What this task involves =>
Leave the pictures out and reproduce all the entries word for word.

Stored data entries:
◇ ◇ ◇ ◇ ◇ ◇ ◇
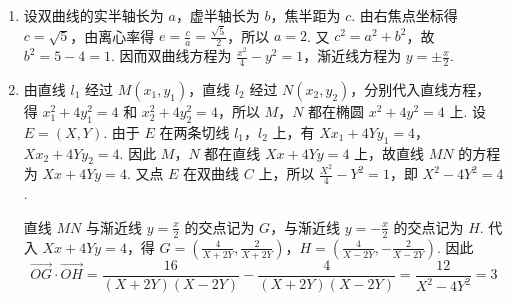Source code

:\begin{solution}
\begin{enumerate}
\item 设双曲线的实半轴长为 \(a\)，虚半轴长为 \(b\)，焦半距为 \(c\). 由右焦点坐标得 \(c=\sqrt{5}\)，由离心率得 \(e=\frac{c}{a}=\frac{\sqrt{5}}{2}\)，所以 \(a=2\). 又 \(c^2=a^2+b^2\)，故 \(b^2=5-4=1\). 因而双曲线方程为 \(\frac{x^2}{4}-y^2=1\)，渐近线方程为 \(y=\pm\frac{x}{2}\).
\item 由直线 \(l_1\) 经过 \(M(x_1,y_1)\)，直线 \(l_2\) 经过 \(N(x_2,y_2)\)，分别代入直线方程，得 \(x_1^2+4y_1^2=4\) 和 \(x_2^2+4y_2^2=4\)，所以 \(M\)，\(N\) 都在椭圆 \(x^2+4y^2=4\) 上. 设 \(E=(X,Y)\). 由于 \(E\) 在两条切线 \(l_1\)，\(l_2\) 上，有
\(Xx_1+4Yy_1=4\)，\(Xx_2+4Yy_2=4\).
因此 \(M\)，\(N\) 都在直线 \(Xx+4Yy=4\) 上，故直线 \(MN\) 的方程为 \(Xx+4Yy=4\). 又点 \(E\) 在双曲线 \(C\) 上，所以 \(\frac{X^2}{4}-Y^2=1\)，即 \(X^2-4Y^2=4\).

直线 \(MN\) 与渐近线 \(y=\frac{x}{2}\) 的交点记为 \(G\)，与渐近线 \(y=-\frac{x}{2}\) 的交点记为 \(H\). 代入 \(Xx+4Yy=4\)，得 \(G=\left(\frac{4}{X+2Y},\frac{2}{X+2Y}\right)\)，\(H=\left(\frac{4}{X-2Y},-\frac{2}{X-2Y}\right)\). 因此
\[
\overrightarrow{OG}\cdot\overrightarrow{OH}
=\frac{16}{(X+2Y)(X-2Y)}-\frac{4}{(X+2Y)(X-2Y)}
=\frac{12}{X^2-4Y^2}=3
\]
\end{enumerate}
\end{solution}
◇ ◇ ◇ ◇ ◇ ◇ ◇
Result for this exercise =>
Source code

:\begin{solution}
\begin{enumerate}
\item 设双曲线的实半轴长为 \(a\)，虚半轴长为 \(b\)，焦半距为 \(c\). 由右焦点坐标得 \(c=\sqrt{5}\)，由离心率得 \(e=\frac{c}{a}=\frac{\sqrt{5}}{2}\)，所以 \(a=2\). 又 \(c^2=a^2+b^2\)，故 \(b^2=5-4=1\). 因而双曲线方程为 \(\frac{x^2}{4}-y^2=1\)，渐近线方程为 \(y=\pm\frac{x}{2}\).
\item 由直线 \(l_1\) 经过 \(M(x_1,y_1)\)，直线 \(l_2\) 经过 \(N(x_2,y_2)\)，分别代入直线方程，得 \(x_1^2+4y_1^2=4\) 和 \(x_2^2+4y_2^2=4\)，所以 \(M\)，\(N\) 都在椭圆 \(x^2+4y^2=4\) 上. 设 \(E=(X,Y)\). 由于 \(E\) 在两条切线 \(l_1\)，\(l_2\) 上，有
\(Xx_1+4Yy_1=4\)，\(Xx_2+4Yy_2=4\).
因此 \(M\)，\(N\) 都在直线 \(Xx+4Yy=4\) 上，故直线 \(MN\) 的方程为 \(Xx+4Yy=4\). 又点 \(E\) 在双曲线 \(C\) 上，所以 \(\frac{X^2}{4}-Y^2=1\)，即 \(X^2-4Y^2=4\).

直线 \(MN\) 与渐近线 \(y=\frac{x}{2}\) 的交点记为 \(G\)，与渐近线 \(y=-\frac{x}{2}\) 的交点记为 \(H\). 代入 \(Xx+4Yy=4\)，得 \(G=\left(\frac{4}{X+2Y},\frac{2}{X+2Y}\right)\)，\(H=\left(\frac{4}{X-2Y},-\frac{2}{X-2Y}\right)\). 因此
\[
\overrightarrow{OG}\cdot\overrightarrow{OH}
=\frac{16}{(X+2Y)(X-2Y)}-\frac{4}{(X+2Y)(X-2Y)}
=\frac{12}{X^2-4Y^2}=3
\]
\end{enumerate}
\end{solution}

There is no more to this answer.